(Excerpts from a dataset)
= Beginning of Section =
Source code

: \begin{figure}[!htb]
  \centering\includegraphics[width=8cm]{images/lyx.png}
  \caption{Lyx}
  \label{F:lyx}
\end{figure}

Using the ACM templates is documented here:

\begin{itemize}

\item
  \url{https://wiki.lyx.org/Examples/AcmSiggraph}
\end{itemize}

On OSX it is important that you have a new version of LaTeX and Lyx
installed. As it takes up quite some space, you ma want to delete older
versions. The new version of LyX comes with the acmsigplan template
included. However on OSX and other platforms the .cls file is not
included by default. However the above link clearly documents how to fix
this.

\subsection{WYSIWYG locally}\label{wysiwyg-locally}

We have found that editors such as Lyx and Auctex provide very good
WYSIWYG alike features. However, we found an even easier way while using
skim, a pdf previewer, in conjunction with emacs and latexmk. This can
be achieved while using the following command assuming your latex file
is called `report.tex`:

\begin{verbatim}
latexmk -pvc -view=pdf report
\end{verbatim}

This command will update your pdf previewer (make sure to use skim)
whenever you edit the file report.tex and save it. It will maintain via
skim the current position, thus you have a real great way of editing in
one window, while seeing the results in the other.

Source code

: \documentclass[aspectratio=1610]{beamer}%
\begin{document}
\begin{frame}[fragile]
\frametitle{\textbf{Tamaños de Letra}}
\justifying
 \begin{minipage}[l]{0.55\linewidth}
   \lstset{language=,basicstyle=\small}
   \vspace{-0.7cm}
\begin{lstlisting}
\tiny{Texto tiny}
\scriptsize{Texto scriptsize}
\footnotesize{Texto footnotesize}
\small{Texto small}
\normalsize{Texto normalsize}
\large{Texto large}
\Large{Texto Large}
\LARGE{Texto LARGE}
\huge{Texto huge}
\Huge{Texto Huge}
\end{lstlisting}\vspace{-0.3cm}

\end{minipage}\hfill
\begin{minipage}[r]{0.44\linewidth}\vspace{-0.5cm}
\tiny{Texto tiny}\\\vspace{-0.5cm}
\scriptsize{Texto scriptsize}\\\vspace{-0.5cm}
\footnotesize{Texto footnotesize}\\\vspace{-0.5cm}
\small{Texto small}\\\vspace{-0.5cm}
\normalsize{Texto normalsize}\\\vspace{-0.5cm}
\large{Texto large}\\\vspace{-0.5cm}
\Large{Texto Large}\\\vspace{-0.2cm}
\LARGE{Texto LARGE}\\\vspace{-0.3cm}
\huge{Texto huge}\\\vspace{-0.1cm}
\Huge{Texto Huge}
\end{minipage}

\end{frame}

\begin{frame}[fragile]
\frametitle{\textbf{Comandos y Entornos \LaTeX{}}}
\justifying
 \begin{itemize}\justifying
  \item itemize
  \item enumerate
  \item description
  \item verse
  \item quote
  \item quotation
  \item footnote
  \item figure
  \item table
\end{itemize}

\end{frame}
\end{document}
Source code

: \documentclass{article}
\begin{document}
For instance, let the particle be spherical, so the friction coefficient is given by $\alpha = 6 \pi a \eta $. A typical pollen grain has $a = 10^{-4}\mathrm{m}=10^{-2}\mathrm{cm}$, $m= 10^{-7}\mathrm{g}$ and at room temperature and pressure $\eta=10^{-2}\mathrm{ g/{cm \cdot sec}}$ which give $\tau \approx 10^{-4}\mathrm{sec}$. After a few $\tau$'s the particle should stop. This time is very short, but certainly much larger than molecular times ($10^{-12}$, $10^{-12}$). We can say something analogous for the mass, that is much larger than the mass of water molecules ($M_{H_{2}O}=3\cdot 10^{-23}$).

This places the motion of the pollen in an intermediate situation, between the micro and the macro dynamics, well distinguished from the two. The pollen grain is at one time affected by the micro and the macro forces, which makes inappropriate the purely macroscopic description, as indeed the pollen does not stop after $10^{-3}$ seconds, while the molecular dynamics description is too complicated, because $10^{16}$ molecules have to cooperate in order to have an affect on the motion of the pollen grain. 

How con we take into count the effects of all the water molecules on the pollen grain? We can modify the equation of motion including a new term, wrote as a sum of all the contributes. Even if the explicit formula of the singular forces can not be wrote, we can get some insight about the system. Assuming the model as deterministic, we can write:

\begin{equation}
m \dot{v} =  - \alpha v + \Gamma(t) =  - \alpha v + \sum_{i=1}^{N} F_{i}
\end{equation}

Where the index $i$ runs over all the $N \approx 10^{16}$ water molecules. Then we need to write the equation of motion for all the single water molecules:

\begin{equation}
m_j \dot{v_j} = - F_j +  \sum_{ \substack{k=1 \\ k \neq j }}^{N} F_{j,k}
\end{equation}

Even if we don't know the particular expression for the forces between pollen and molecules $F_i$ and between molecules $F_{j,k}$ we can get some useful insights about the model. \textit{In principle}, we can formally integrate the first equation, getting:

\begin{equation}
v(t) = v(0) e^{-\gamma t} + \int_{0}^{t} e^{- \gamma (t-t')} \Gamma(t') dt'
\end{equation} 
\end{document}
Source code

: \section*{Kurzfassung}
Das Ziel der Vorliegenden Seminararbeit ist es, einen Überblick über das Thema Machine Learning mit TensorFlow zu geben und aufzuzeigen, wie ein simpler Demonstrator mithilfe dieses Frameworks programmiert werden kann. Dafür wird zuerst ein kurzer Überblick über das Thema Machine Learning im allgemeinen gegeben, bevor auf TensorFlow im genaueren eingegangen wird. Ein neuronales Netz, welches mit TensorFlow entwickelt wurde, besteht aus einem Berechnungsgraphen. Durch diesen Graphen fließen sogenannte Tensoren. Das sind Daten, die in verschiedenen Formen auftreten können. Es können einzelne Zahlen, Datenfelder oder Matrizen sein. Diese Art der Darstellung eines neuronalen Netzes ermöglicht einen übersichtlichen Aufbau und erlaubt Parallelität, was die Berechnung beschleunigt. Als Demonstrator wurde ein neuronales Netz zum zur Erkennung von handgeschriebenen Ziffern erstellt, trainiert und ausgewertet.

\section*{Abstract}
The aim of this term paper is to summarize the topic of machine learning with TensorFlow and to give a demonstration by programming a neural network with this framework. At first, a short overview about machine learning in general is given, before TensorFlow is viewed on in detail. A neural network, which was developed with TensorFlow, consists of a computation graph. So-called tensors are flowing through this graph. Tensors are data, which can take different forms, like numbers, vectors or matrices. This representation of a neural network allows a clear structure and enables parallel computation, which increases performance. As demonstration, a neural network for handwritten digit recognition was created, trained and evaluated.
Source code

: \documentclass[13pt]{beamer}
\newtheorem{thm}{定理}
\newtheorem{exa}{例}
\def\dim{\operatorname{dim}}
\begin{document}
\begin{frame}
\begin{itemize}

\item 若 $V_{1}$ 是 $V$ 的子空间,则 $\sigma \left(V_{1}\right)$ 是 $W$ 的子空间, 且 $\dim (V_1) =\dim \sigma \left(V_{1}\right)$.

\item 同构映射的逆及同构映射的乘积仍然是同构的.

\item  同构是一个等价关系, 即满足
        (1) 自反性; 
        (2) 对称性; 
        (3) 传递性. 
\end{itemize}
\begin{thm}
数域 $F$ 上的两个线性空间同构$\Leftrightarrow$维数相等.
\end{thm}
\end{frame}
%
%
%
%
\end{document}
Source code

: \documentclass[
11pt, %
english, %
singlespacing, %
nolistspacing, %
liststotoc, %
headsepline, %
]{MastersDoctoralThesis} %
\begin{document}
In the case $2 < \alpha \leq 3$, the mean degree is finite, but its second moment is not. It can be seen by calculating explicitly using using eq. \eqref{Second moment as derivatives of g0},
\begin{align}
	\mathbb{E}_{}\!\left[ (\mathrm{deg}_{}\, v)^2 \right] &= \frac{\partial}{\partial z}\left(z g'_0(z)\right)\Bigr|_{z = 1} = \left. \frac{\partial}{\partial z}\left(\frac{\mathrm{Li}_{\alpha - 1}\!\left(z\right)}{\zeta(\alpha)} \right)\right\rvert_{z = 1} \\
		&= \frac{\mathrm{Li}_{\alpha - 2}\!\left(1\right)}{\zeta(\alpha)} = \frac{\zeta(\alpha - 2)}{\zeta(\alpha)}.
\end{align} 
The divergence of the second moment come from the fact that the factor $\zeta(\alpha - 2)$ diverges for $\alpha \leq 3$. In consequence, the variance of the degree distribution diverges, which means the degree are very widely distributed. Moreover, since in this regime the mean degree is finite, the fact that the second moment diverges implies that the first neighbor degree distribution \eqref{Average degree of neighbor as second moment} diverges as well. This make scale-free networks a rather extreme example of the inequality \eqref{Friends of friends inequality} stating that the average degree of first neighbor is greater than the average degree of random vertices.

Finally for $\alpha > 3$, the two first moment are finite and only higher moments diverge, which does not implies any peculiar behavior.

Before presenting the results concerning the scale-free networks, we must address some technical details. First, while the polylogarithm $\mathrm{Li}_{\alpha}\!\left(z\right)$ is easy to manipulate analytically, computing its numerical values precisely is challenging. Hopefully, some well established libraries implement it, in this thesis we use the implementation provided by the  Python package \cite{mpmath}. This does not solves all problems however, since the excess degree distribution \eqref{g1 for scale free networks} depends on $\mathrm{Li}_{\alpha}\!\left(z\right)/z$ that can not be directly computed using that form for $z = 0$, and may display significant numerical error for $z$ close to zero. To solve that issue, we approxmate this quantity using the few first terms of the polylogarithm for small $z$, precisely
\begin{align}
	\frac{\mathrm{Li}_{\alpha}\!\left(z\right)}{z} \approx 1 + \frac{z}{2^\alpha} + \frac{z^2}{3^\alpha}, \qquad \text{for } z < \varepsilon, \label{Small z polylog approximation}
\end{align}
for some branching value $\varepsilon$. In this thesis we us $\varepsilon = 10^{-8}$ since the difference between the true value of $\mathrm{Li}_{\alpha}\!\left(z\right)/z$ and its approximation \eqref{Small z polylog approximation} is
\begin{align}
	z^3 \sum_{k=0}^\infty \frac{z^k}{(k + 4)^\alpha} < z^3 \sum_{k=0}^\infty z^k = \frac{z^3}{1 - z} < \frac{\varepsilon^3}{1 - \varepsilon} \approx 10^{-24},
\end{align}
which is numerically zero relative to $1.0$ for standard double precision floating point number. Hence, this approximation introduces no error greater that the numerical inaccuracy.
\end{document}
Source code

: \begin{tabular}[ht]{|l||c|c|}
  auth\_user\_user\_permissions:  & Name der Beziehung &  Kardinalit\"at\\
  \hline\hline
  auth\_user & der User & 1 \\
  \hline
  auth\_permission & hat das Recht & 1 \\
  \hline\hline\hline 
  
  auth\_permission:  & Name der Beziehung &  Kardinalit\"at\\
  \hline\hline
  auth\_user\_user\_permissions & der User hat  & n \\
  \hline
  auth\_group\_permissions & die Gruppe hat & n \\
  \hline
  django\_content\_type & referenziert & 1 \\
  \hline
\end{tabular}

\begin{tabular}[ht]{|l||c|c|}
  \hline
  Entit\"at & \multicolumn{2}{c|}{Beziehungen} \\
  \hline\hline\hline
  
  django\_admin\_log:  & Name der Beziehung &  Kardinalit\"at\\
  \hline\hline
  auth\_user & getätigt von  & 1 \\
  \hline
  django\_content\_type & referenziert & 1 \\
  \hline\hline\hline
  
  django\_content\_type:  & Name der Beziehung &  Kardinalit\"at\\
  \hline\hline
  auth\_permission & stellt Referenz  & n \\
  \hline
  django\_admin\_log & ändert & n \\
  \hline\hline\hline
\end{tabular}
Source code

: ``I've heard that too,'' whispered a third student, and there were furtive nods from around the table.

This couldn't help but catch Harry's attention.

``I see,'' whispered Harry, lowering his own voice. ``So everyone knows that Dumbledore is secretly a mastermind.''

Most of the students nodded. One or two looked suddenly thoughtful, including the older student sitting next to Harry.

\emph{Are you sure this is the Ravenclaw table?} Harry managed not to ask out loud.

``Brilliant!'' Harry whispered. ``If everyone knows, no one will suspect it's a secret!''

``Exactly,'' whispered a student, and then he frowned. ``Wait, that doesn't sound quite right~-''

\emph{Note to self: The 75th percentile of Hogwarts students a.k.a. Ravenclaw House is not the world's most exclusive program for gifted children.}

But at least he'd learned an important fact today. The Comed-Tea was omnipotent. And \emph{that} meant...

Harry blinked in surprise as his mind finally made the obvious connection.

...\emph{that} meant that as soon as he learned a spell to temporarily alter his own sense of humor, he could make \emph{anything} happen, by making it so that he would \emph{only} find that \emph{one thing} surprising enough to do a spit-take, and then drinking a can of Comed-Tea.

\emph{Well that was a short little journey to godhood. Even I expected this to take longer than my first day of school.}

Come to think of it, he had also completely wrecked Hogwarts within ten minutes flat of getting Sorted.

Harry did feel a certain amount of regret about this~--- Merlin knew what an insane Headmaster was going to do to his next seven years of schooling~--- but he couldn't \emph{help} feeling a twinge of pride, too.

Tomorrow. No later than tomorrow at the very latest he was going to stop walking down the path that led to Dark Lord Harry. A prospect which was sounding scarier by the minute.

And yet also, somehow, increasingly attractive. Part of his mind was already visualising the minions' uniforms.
= End of Section =
→ TASK OBJECTIVE:
Lines in the records above that carry the word "also" are to be located and copied.

→ ANSWER:
Come to think of it, he had also completely wrecked Hogwarts within ten minutes flat of getting Sorted.
And yet also, somehow, increasingly attractive. Part of his mind was already visualising the minions' uniforms.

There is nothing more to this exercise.